▶ **Input**:
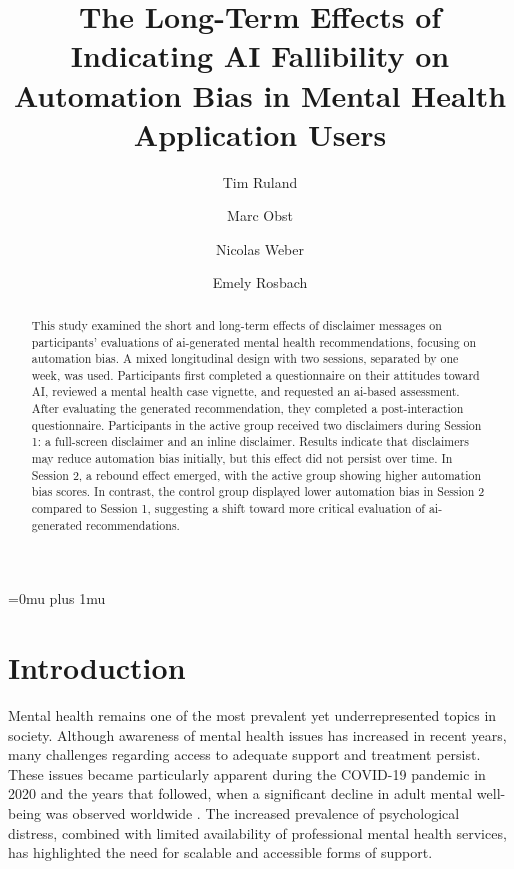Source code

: \documentclass[sigconf,natbib=false]{acmart}
\title[AI Fallibility \& Automation Bias long-term Effects]{The Long-Term Effects of Indicating AI Fallibility on Automation Bias in Mental Health Application Users}
\author{Tim Ruland}
\author{Marc Obst}
\author{Nicolas Weber}
\affiliation{
  \institution{Technische Hochschule Ingolstadt}
  \city{Ingolstadt}
  \country{Germany}}
\author{Emely Rosbach}
\affiliation{
  \institution{Technische Hochschule Ingolstadt}
  \city{Ingolstadt}
  \country{Germany}}
\begin{document}
\hypersetup{
    hidelinks,
    breaklinks=true
}


\Urlmuskip=0mu plus 1mu\relax

\begin{abstract}
This study examined the short and long-term effects of disclaimer messages on participants’ evaluations of \gls{ai}-generated mental health recommendations, focusing on automation bias.
A mixed longitudinal design with two sessions, separated by one week, was used.
Participants first completed a questionnaire on their attitudes toward AI, reviewed a mental health case vignette, and requested an \gls{ai}-based assessment. After evaluating the generated recommendation, they completed a post-interaction questionnaire.
Participants in the active group received two disclaimers during Session 1: a full-screen disclaimer and an inline disclaimer.
Results indicate that disclaimers may reduce automation bias initially, but this effect did not persist over time. In Session 2, a rebound effect emerged, with the active group showing higher automation bias scores.
In contrast, the control group displayed lower automation bias in Session 2 compared to Session 1, suggesting a shift toward more critical evaluation of \gls{ai}-generated recommendations.
\end{abstract}




\maketitle


\section{Introduction}
Mental health remains one of the most prevalent yet underrepresented topics in society.
Although awareness of mental health issues has increased in recent years, many challenges regarding access to adequate support and treatment persist.
These issues became particularly apparent during the COVID-19 pandemic in 2020 and the years that followed, when a significant decline in adult mental well-being was observed worldwide \autocite[]{robert_koch_public_health_reporting}.
The increased prevalence of psychological distress, combined with limited availability of professional mental health services, has highlighted the need for scalable and accessible forms of support.
\end{document}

▶ **What the exercise asks**:
Exclude the images and output the lines above exactly.

▶ **Your response**:
Source code

: \documentclass[sigconf,natbib=false]{acmart}
\title[AI Fallibility \& Automation Bias long-term Effects]{The Long-Term Effects of Indicating AI Fallibility on Automation Bias in Mental Health Application Users}
\author{Tim Ruland}
\author{Marc Obst}
\author{Nicolas Weber}
\affiliation{
  \institution{Technische Hochschule Ingolstadt}
  \city{Ingolstadt}
  \country{Germany}}
\author{Emely Rosbach}
\affiliation{
  \institution{Technische Hochschule Ingolstadt}
  \city{Ingolstadt}
  \country{Germany}}
\begin{document}
\hypersetup{
    hidelinks,
    breaklinks=true
}


\Urlmuskip=0mu plus 1mu\relax

\begin{abstract}
This study examined the short and long-term effects of disclaimer messages on participants’ evaluations of \gls{ai}-generated mental health recommendations, focusing on automation bias.
A mixed longitudinal design with two sessions, separated by one week, was used.
Participants first completed a questionnaire on their attitudes toward AI, reviewed a mental health case vignette, and requested an \gls{ai}-based assessment. After evaluating the generated recommendation, they completed a post-interaction questionnaire.
Participants in the active group received two disclaimers during Session 1: a full-screen disclaimer and an inline disclaimer.
Results indicate that disclaimers may reduce automation bias initially, but this effect did not persist over time. In Session 2, a rebound effect emerged, with the active group showing higher automation bias scores.
In contrast, the control group displayed lower automation bias in Session 2 compared to Session 1, suggesting a shift toward more critical evaluation of \gls{ai}-generated recommendations.
\end{abstract}




\maketitle


\section{Introduction}
Mental health remains one of the most prevalent yet underrepresented topics in society.
Although awareness of mental health issues has increased in recent years, many challenges regarding access to adequate support and treatment persist.
These issues became particularly apparent during the COVID-19 pandemic in 2020 and the years that followed, when a significant decline in adult mental well-being was observed worldwide \autocite[]{robert_koch_public_health_reporting}.
The increased prevalence of psychological distress, combined with limited availability of professional mental health services, has highlighted the need for scalable and accessible forms of support.
\end{document}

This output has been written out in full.